Association rule mining on Rdf data is an emerging topic with several new use cases [1, 2, 4, 11, 17, 20]. Nebot et al. present a shopping basket analysis framework in medical Rdf data to discover drug and disease correlations among patients [17]. We introduced mining configurations [2, 3], a methodology to generate association rules in different contexts of an Rdf statement. We further introduced association-rule-based applications to reconcile ontologies with underlying data [1] and to discover synonyms in knowledge bases [4]. Following a statistical methodology, Völker and others presented an association rule based approach for schema induction [11, 20], based on given class membership relations. Our approach generate facts beyond this explicitly given ontology information.

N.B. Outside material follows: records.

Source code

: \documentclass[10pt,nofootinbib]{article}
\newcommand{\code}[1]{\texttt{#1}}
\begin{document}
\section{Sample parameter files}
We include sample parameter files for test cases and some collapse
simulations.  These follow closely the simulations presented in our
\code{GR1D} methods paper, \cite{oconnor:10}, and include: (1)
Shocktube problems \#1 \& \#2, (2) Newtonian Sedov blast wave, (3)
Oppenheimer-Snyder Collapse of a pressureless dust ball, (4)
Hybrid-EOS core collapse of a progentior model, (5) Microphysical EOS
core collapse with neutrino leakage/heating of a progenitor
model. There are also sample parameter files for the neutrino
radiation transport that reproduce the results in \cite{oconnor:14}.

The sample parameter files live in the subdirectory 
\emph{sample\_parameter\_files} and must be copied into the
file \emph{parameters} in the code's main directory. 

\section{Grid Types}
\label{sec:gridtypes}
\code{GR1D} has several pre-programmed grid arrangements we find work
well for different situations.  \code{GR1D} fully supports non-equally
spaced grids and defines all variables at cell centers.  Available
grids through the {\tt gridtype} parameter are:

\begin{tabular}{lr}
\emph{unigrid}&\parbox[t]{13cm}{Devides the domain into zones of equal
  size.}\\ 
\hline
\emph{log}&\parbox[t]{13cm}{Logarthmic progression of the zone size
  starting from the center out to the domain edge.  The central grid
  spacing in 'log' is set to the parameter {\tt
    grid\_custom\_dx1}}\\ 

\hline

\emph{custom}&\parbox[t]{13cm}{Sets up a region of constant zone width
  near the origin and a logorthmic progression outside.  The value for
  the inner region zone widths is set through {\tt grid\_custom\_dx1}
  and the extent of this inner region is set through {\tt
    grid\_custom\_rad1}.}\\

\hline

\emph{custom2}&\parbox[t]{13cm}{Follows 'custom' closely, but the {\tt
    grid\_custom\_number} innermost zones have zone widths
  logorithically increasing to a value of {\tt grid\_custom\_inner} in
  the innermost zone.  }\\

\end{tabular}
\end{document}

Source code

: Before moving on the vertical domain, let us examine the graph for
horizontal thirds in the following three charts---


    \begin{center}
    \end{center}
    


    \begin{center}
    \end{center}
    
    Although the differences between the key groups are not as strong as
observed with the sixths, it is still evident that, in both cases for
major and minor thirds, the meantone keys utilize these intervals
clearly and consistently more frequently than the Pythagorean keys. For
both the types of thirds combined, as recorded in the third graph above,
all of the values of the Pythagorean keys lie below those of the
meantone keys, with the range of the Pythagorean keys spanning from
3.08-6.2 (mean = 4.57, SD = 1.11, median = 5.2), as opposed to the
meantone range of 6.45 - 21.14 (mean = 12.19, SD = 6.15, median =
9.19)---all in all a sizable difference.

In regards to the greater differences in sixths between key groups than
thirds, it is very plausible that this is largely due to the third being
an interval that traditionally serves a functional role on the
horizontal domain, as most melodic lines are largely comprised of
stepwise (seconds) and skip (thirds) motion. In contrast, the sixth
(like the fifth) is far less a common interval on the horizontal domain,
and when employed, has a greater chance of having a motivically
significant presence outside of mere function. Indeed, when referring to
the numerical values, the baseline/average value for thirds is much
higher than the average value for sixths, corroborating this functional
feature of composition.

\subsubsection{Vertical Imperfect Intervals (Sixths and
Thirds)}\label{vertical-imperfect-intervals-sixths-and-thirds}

Most related work on mining the semantic web concentrates on inductive logic programming (ILP) and machine learning approaches [9, 14, 16]. ILP concentrates on mining answer-sets of queries towards a knowledge base. Based on a general reference concept, additional logical relations are considered to refine the entries in an answer-set. This approach assumes a clean ontological knowledge base, which is most often not available. ALEPH, WARMR [9], and Sherlock [19] are known systems to mine such rules. ALEPH is an ILP system based on Muggleton’s Inverse Entailment Algorithm [16]. WARMR uses a declarative language to mine association rules on small sets of conjunctive queries. Sherlock uses a probabilistic graphical model to infer first order clauses from a set of facts for a given relation [19]. A recent system for association rule mining in Rdf data is AMIE [12]. It concentrates on horn rules among relations, such as \(\textit{hasChild(p,c)} \wedge \textit{isCitizenOf(p,s)}\rightarrow \textit{isCitizenOf(c,s)}\). Based on support and confidence thresholds on the instantiations of the variable subject and objects, the rule generates new relations isCitizenOf(c,s). In a number of experiments AMIE showed to be the most efficient and effective approach to generate new facts compared to ALEPH and WARMR [12]. Therefore, we experimentally compare our system to AMIE.

Complementing the ILP method, many machine learning systems, such as similarity-based class-membership predictions, kernel-based methods, and multivariate prediction models, have been introduced [18]. D’Amato et al. propose approaches to enrich ontologies by applying ILP to heterogeneous sources, such as RDBMS and web sources [7, 8]. Lisi et al. also present an approach to mine rules on ontologies and datalog programs [15]. Our approach does not rely on external data sources or structural information, such as ontologies or templates, but only the existing Rdf statements of the current corpus.

3 Enriching RDF Data

To enrich Rdf data, we distinguish two different scenarios: (1) Suggestion of predicates or object values for a given subject. (2) Amendment of Rdf data with new triples. To this end, we only apply mining configurations in the context of subjects with predicates or objects as mining targets [2].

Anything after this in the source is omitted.